Le 20 novembre 2021, le juriste Gautier Arnaud-Melchiorre, lui-même ancien enfant placé, a remis à Adrien Taquet son rapport intitulé “À (h)auteur d’enfants”, construit avec les témoignages et demandes de plus de 1500 enfants protégés par l’ASE et de professionnels du secteur. Il proposait la rédaction d’une Charte des enfants protégés, mais elle n’a jamais vu le jour. Lorsque Gautier Arnaud-Melchiorre a interrogé Charlotte Caubel sur ce qu’elle comptait faire du rapport, “Je le conserve très précieusement sur une étagère de mon bureau pour qu’il puisse m’inspirer”. De quoi en désespérer plus d’un.
En 2023, plusieurs organes dédiés, dont le Conseil national de la protection de l’enfance (CNPE), ont proposé au gouvernement l’adoption d’un “plan Marshall pour la protection de l’enfance”. Encore une fois, cet appel n’a pas donné suite.
Des réponses insuffisantes
La situation est visiblement sous-évaluée – ou sous-estimée – par le gouvernement. En 2023, par exemple, la Première ministre Élisabeth Borne, aux côtés de Charlotte Caubel, a lancé un plan de lutte contre les violences faites aux mineurs. Vaste programme, mais quid des enfants placés ? Des mesures par-ci par-là, dont la mise à disposition d’entretiens d’orientation, le versement d’un soutien financier “coup de pouce”, et l’organisation d’une cérémonie dans chaque département pour les jeunes de l’ASE devenus majeurs chaque année.

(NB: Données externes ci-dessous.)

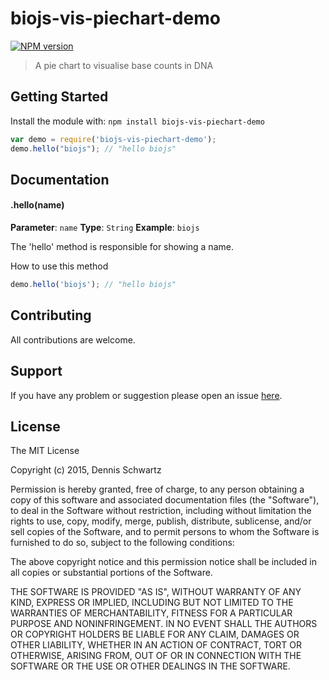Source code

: # biojs-vis-piechart-demo

[![NPM version](http://img.shields.io/npm/v/biojs-vis-piechart-demo.svg)](https://www.npmjs.org/package/biojs-vis-piechart-demo) 

> A pie chart to visualise base counts in DNA

## Getting Started
Install the module with: `npm install biojs-vis-piechart-demo`

```javascript
var demo = require('biojs-vis-piechart-demo');
demo.hello("biojs"); // "hello biojs"
```

## Documentation

#### .hello(name)

**Parameter**: `name`
**Type**: `String`
**Example**: `biojs`

The 'hello' method is responsible for showing a name.

How to use this method

```javascript
demo.hello('biojs'); // "hello biojs"
```

## Contributing

All contributions are welcome.

## Support

If you have any problem or suggestion please open an issue [here](https://github.com/DennisSchwartz/biojs-vis-piechart-demo/issues).

## License 

The MIT License

Copyright (c) 2015, Dennis Schwartz

Permission is hereby granted, free of charge, to any person
obtaining a copy of this software and associated documentation
files (the "Software"), to deal in the Software without
restriction, including without limitation the rights to use,
copy, modify, merge, publish, distribute, sublicense, and/or sell
copies of the Software, and to permit persons to whom the
Software is furnished to do so, subject to the following
conditions:

The above copyright notice and this permission notice shall be
included in all copies or substantial portions of the Software.

THE SOFTWARE IS PROVIDED "AS IS", WITHOUT WARRANTY OF ANY KIND,
EXPRESS OR IMPLIED, INCLUDING BUT NOT LIMITED TO THE WARRANTIES
OF MERCHANTABILITY, FITNESS FOR A PARTICULAR PURPOSE AND
NONINFRINGEMENT. IN NO EVENT SHALL THE AUTHORS OR COPYRIGHT
HOLDERS BE LIABLE FOR ANY CLAIM, DAMAGES OR OTHER LIABILITY,
WHETHER IN AN ACTION OF CONTRACT, TORT OR OTHERWISE, ARISING
FROM, OUT OF OR IN CONNECTION WITH THE SOFTWARE OR THE USE OR
OTHER DEALINGS IN THE SOFTWARE.
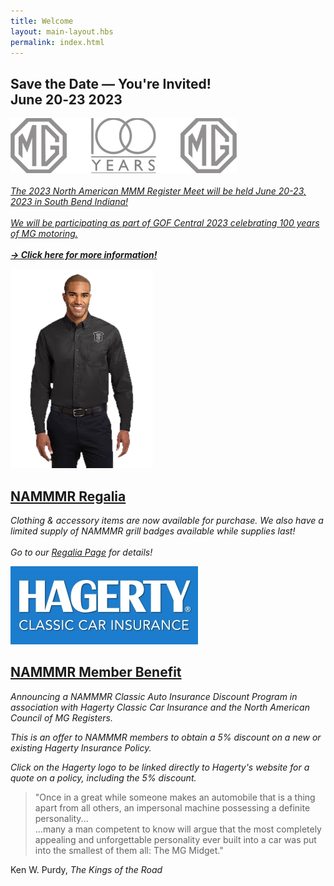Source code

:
 ```yaml
---
title: Welcome
layout: main-layout.hbs
permalink: index.html
---
```


<div id="content-sections" class="content-block content-background">
<section class="content divided">

<h2 class="green-heading">Save the Date &mdash; You're Invited!&nbsp;
June&nbsp;20&#8209;23&nbsp;2023</h2>
</a>

<a class="plain" href="https://www.gof2023.com/"><img src="img/2023-mg-centenary-logo.png" alt="" /><br><br>
*The 2023 North American MMM Register Meet will be held June 20-23, 2023 in 
South Bend Indiana!
<br><br>
We will be participating as part of GOF Central 2023 celebrating 100 years of MG motoring.*
<br><br>
<a href="https://www.gof2023.com/"><em><b>&rarr; Click here for more information!</b></em></a>
</section>
<section class="content divided">
<a class="plain" href="regalia/"><img class="section-img" src="img/regalia-sample.png" alt="" /><a>

<a class="plain" href="regalia/">
<h2 class="green-heading">NAMMMR Regalia</h2>
</a>

*Clothing & accessory items are now available for purchase.
We also have a limited supply of NAMMMR grill badges available
while supplies last!
<br><br>
Go to our <a href="regalia/">Regalia Page</a> for details!*
</section>
<section class="content">
<a class="plain" href="https://www.hagerty.com/apps/-/CLLTM"><img id="hagerty-logo" class="section-img" src="img/hagerty-logo.jpg" alt="" /><a>

<a class="plain" href="https://www.hagerty.com/apps/-/CLLTM">
<h2 class="green-heading">NAMMMR Member Benefit</h2>
</a>

*Announcing a NAMMMR Classic Auto Insurance
Discount Program in association with
Hagerty Classic Car Insurance
and the North American Council of MG Registers.*

*This is an offer to NAMMMR members to obtain a 5% discount on
a new or existing Hagerty Insurance Policy.*

*Click on the Hagerty logo to be linked directly to Hagerty's website
for a quote on a policy, including the 5% discount.*
</section>
</div>

<div id="home-quote" class="content-block">
<aside>
<blockquote>
"Once in a great while someone makes an automobile that is a thing apart from all others, 
an impersonal machine possessing a definite personality...<br>
...many a man competent to know will argue
that the most completely appealing
and unforgettable personality ever built into a car
was put into the smallest of them all:
The MG Midget."
</blockquote>

Ken W. Purdy, *The Kings of the Road*
</aside>
</div>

Si ces mesures répondent à certains besoins des enfants placés, particulièrement des jeunes majeurs, elles ne sont toutefois largement pas à la hauteur des difficultés les plus urgentes. Les foyers et les pouponnières sont pleins à craquer au point de devoir refuser des bébés abandonnés et des enfants maltraités, mais rassurons-nous : ils auront un conseiller d’orientation. L’illusion du soutien de l’État est alarmante.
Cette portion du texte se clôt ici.